12 августа 1823 года император санкционировал учреждение епархиальных попечительств о бедных духовного звания. Им был предоставлен полуавтономный статус в епархиальном управлении, «отдельно от духовных консисторий». Но они также должны были действовать «под непосредственным ведомством местного Архиерея»140. Центральный комитет должен был состоять из шести членов, избранных епископом из числа епархиального духовенства, один из которых должен был быть также и членом консистории. Половина комитета должна была состоять из постоянных жителей епархиального города, чтобы попечительство могло собираться ежемесячно, тогда как другая половина могла приезжать из других мест епархии, чтобы «заниматься исполнением его поручений на своих местах»141. Местные комитеты должны были выполнять работу по сбору и распределению средств по всей епархии. Центральный комитет должен был сотрудничать с тремя представителями приходского духовенства в каждом уезде епархии142. Эти местные комитеты были обязаны представлять ежегодные отчеты благочинному, в юрисдикции которого они находились, с подробным описанием всех расходов. Отчеты затем направлялись в центральный комитет143. Несмотря на подчинение попечительства епископу и надзор со стороны назначенных им лиц, оно не имело принудительной власти над приходским духовенством, полностью полагаясь на его добровольное и неформальное сотрудничество вне иерархической цепочки приказаний.

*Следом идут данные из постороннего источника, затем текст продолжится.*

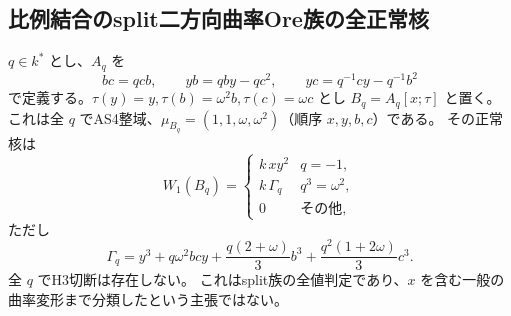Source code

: \subsection{比例結合のsplit二方向曲率Ore族の全正常核}
\label{subsec:cubic-third-root-unit-split-double-Ore}
\begin{theorem}[split二方向曲率族の全値分類とH3排除]
\label{thm:cubic-third-root-unit-split-double-Ore-empty}
$q\in k^*$ とし、$A_q$ を
\[
 bc=qcb,\qquad yb=qby-qc^2,\qquad yc=q^{-1}cy-q^{-1}b^2
\]
で定義する。$\tau(y)=y,\tau(b)=\omega^2b,\tau(c)=\omega c$ とし
$B_q=A_q[x;\tau]$ と置く。
これは全 $q$ でAS4整域、$\mu_{B_q}=(1,1,\omega,\omega^2)$（順序 $x,y,b,c$）である。
その正常核は
\[
 W_1(B_q)=\begin{cases}
 k\,xy^2&q=-1,\\
 k\,\Gamma_q&q^3=\omega^2,\\
 0&\text{その他},
 \end{cases}
\]
ただし
\[
 \Gamma_q=y^3+q\omega^2bcy+
 \frac{q(2+\omega)}3b^3+\frac{q^2(1+2\omega)}3c^3.
\]
全 $q$ でH3切断は存在しない。
これはsplit族の全値判定であり、$x$ を含む一般の曲率変形まで分類したという主張ではない。
\end{theorem}
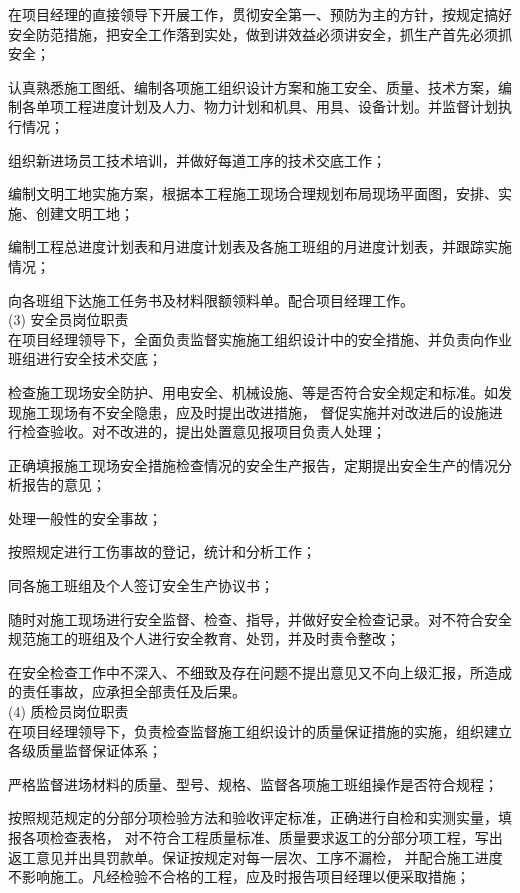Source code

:  在项目经理的直接领导下开展工作，贯彻安全第一、预防为主的方针，按规定搞好安全防范措施，把安全工作落到实处，做到讲效益必须讲安全，抓生产首先必须抓安全；

 认真熟悉施工图纸、编制各项施工组织设计方案和施工安全、质量、技术方案，编制各单项工程进度计划及人力、物力计划和机具、用具、设备计划。并监督计划执行情况；

 组织新进场员工技术培训，并做好每道工序的技术交底工作；

 编制文明工地实施方案，根据本工程施工现场合理规划布局现场平面图，安排、实施、创建文明工地；

 编制工程总进度计划表和月进度计划表及各施工班组的月进度计划表，并跟踪实施情况；

 向各班组下达施工任务书及材料限额领料单。配合项目经理工作。\\

(3) 安全员岗位职责\\

 在项目经理领导下，全面负责监督实施施工组织设计中的安全措施、并负责向作业班组进行安全技术交底；

 检查施工现场安全防护、用电安全、机械设施、等是否符合安全规定和标准。如发现施工现场有不安全隐患，应及时提出改进措施，
督促实施并对改进后的设施进行检查验收。对不改进的，提出处置意见报项目负责人处理；

 正确填报施工现场安全措施检查情况的安全生产报告，定期提出安全生产的情况分析报告的意见；

 处理一般性的安全事故；

 按照规定进行工伤事故的登记，统计和分析工作；

 同各施工班组及个人签订安全生产协议书；

 随时对施工现场进行安全监督、检查、指导，并做好安全检查记录。对不符合安全规范施工的班组及个人进行安全教育、处罚，并及时责令整改；

 在安全检查工作中不深入、不细致及存在问题不提出意见又不向上级汇报，所造成的责任事故，应承担全部责任及后果。\\

(4) 质检员岗位职责\\

 在项目经理领导下，负责检查监督施工组织设计的质量保证措施的实施，组织建立各级质量监督保证体系；

 严格监督进场材料的质量、型号、规格、监督各项施工班组操作是否符合规程；

 按照规范规定的分部分项检验方法和验收评定标准，正确进行自检和实测实量，填报各项检查表格，
对不符合工程质量标准、质量要求返工的分部分项工程，写出返工意见并出具罚款单。保证按规定对每一层次、工序不漏检，
并配合施工进度不影响施工。凡经检验不合格的工程，应及时报告项目经理以便采取措施；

Тексты предложений Синода и других правоустанавливающих документов свидетельствуют о том, что попечительства строились на уже существовавшей культуре взаимопомощи среди приходского духовенства. Чтобы сохранить ресурсы попечительства, претендентам на помощь было предложено, когда это возможно, полагаться на сети родства: «Если случится, что вспоможения будут просить имеющие при местах детей или ближних достаточных родственников, то Попечительство, вместо назначения пособия, употребляет средства к убеждению детей и ближних родственников, по Апостолу: свой дом благочестиво устроити и взаим воздаяти родителям»144. Попечительства полагались на сети родства для получения информации с целью тщательного изучения запросов на помощь и обеспечения надлежащего и эффективного ее предоставления: «Дабы пособия раздавать с истинною потребностию, для сего требуется, чтобы ищущий пособия, если он не довольно известен, в прошении к Епархиальному Архиерею изложил: 1) чей он сын; 2) сколько ему лет от рождения; 3) где и сколько времени находился в службе; 4) имеет ли семейство и кого именно в семействе»145. Убедившись в том, что члены этих родственных сетей не отказались от своих обязанностей, как было указано выше, попечительство ставило своей целью соединить их усилия и расширить их совокупное влияние на всю епархию: «Точное сведение местных обстоятельств и благодетельная попечительность без сомнения откроют сии источники, ежели не во всех, то по крайней мере в некоторых Епархиях»146. Таким образом, в стремлении справиться с растущим числом обедневших и обездоленных представителей духовного сословия режим позволил расширить сети социальной поддержки духовенства до масштабов епархии, границы которой совпадали с границами губернии.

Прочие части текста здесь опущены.